Bulgaria busts group faking IDs for non-EU nationals

Bulgaria busts group faking IDs for non-EU nationals

The District Prosecutor’s Office in Bulgaria’s city of Plovdiv has pressed charges against five people, one a Migration Directorate official, who were involved in producing fake permanent residence cards for non-EU nationals.

On one of the charges, falsifying identity cards, the penalty is up to 10 years in prison.

Three of the group face charges of assisting foreigners from Turkey and Tunisia to reside illegally in Bulgaria. If found guilty on this charge, they face up to five years in prison and a fine from 3000 to 10 000 leva (about 1500 to 5000 euro).

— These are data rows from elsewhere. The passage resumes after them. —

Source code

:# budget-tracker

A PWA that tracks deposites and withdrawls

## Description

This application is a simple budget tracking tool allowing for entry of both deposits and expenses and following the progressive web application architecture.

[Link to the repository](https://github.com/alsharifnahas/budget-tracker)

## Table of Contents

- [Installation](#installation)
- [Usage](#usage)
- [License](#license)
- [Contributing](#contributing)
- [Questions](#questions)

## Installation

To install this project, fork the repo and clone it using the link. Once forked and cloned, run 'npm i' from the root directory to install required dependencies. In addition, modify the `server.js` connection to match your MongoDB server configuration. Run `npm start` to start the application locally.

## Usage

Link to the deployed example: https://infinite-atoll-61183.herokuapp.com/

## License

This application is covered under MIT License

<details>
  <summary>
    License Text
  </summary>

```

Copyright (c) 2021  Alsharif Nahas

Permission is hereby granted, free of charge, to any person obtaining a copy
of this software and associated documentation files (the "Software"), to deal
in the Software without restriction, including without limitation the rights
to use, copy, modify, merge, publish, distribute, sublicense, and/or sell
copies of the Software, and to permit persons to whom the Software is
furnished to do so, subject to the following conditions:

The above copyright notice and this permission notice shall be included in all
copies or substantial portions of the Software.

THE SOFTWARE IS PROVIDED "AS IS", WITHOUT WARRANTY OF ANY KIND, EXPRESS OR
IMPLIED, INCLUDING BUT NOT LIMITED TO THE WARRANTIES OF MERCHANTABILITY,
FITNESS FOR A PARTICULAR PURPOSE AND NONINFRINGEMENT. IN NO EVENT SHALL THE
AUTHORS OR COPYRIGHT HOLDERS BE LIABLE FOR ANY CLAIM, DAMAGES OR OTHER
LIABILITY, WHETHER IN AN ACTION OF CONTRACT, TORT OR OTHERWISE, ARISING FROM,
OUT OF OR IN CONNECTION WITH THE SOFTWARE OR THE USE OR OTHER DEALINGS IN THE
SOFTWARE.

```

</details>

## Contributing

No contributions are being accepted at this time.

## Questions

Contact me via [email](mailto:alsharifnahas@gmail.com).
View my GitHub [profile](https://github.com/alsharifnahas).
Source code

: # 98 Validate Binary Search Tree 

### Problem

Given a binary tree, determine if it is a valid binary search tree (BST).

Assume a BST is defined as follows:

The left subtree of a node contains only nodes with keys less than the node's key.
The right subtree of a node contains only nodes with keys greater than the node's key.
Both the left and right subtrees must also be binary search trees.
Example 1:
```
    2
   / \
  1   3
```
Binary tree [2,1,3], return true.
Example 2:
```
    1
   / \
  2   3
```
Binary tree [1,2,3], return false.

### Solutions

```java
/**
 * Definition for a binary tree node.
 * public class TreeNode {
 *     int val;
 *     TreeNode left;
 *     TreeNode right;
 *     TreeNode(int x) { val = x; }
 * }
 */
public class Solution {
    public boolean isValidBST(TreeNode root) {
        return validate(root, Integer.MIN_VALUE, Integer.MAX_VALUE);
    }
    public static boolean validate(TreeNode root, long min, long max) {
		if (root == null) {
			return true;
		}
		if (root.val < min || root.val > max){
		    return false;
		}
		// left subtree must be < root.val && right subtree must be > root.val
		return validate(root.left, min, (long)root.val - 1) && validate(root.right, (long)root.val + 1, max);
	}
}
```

One of the group is charged with illegal possession of insignia in violation of the Interior Ministry Act and Judiciary Act. The insignia included those of the Chief Directorate for Combating Organised Crime, the National Police Directorate and the Prosecutor’s Office. This crime carries a penalty of up to three years in prison, or probation.

The announcement by the Prosecutor’s Office of the bust follows raids from January 15 to 18 in Plovdiv, Ihtiman, Karlovo and Samokov.

In 15 search-and-seizure operations, items found included long-term residence cards for foreigners, photographs of various individuals, copies of identity documents of Albanian citizens, and production equipment.

The Prosecutor’s Office said that the false documents were prepared in order to be provided to Albanian, Turkish and Tunisian citizens “for the purpose of their free movement within the borders of the European Union”.

The fees charged by the group allegedly exceeded 10 000 euro for a permanent residence card.

The statement said that one of the group, a police officer employed as an inspector at the Interior Ministry’s Migration Directorate, supplied the other with data from the ministry.

So far, two foreign nationals had been caught trying to leave the borders of Bulgaria, to travel elsewhere in the EU, using the fake cards.

Five false official documents for long-term residence of foreigners, which prosecutors described as being of “extremely high quality workmanship” had been seized.

At two of the addresses searched, two pistols and ammunition were found.

The accused also were involved in preparation false education diplomas, which they sold for 2000 leva.

The District Prosecutor’s Office will on January 19 lodge a court application to remand the accused in custody pending trial.